The art of summarising consists of the ability to take the essential ideas, the nucleus of the
original text. When we read the original we must have a notebook at hand, where we will write
the fundamental ideas or concepts we find and the corresponding pages of the text.
The essential or most important information should be stressed. The summary order does not
have to coincide with that of the original text. Sometimes it is more effective to follow the
interest order, from the most important to the least important. The best way of summarising can
be achieved by making a synoptical diagram.
6.6. Reports:
These are used to present, clearly and in detail, the summary of present and past facts or
activities, and sometimes, of foreseeable facts from already checked data. Although they consist
of facts they often contain the interpretation of the writer, his conclusions and his
recommendations about the problem that causes it.
The difference between reports and other written genres, such as novels for example, is that the
former communicate concrete facts or activities to a limited and concrete number of readers.
A report is not the product of a momentary inspiration that we want to express to others, but the
answer to a question from another person searching for information. The intention of reports is to
acquire a perfect knowledge of the reality of an enterprise, agency or institution without
deformative personal visions.
According to their content and objectives, three types can be distinguished: expositive,
interpretative and demonstrative.
7. CONCLUSION.
Learning a foreign language is very important nowadays to be able to communicate with people
from other countries, both orally and through writing.
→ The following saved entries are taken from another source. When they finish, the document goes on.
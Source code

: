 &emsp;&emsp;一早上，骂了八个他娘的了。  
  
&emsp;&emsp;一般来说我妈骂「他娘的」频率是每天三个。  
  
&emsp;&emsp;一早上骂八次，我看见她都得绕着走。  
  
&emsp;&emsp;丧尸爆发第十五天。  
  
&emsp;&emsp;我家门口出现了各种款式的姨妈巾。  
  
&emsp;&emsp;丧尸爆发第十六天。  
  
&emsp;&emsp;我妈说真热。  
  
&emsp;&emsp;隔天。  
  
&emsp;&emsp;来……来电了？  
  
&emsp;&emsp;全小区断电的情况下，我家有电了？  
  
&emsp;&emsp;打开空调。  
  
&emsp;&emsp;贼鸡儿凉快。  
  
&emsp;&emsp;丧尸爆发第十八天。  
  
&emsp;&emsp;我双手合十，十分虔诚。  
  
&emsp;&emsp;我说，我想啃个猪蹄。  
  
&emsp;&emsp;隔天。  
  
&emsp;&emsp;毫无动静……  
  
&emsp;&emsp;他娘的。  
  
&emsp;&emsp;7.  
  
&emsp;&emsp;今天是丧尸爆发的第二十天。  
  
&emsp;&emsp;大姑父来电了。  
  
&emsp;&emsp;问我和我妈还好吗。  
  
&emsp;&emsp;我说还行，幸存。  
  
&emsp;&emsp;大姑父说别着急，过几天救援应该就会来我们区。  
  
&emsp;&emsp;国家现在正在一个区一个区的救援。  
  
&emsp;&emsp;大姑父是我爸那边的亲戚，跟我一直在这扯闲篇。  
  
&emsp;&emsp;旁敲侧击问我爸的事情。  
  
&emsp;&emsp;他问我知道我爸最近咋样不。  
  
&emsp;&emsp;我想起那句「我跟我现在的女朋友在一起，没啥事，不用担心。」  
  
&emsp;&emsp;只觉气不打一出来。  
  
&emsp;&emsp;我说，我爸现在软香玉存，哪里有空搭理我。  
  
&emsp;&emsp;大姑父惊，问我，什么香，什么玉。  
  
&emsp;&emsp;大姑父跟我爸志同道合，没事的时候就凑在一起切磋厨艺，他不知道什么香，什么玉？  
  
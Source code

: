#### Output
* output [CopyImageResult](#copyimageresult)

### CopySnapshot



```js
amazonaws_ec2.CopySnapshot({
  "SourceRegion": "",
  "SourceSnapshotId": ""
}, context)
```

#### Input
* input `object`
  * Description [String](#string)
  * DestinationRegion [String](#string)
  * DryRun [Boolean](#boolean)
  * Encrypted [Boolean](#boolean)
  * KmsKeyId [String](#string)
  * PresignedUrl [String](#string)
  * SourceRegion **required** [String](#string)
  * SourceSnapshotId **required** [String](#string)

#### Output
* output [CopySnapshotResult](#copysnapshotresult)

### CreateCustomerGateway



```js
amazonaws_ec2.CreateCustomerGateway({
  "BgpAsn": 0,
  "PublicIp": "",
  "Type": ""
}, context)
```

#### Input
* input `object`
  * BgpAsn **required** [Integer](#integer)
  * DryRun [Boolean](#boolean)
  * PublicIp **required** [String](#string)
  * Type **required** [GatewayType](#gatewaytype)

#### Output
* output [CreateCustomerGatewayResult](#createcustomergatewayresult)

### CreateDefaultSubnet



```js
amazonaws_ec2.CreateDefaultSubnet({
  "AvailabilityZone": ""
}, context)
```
Languages have a greater importance now
than before and in this competitive society those who can speak, or, in this case, write several
languages get better jobs and opportunities in life. So, students should try to learn foreign
languages in order to communicate with other people, be it for pleasure or for work purposes.
They will be able not only to communicate but will also learn about new cultures, habits, etc. and
all this knowledge will broaden their minds and make them more tolerant. Lastly, the learning of
new languages will help them to know their own language better and to appreciate it.
8. BIBLIOGRAPHY.
Some of the books I have checked to elaborate this unit, all of them published in the 2 nd half of
the 20th century, are the following:
HARMER, J. The Practice of English Language Teaching. Longman. 1991.
RICHARDS,J.C. Dictionary of Language Teaching & Applied Linguistics. Longman. 1985.
BIBER, D. LEECH,G. Grammar of Spoken and Written English. Longman. London 1999.
BYRNE, Donn Teaching Writing Skills. Longman 1988.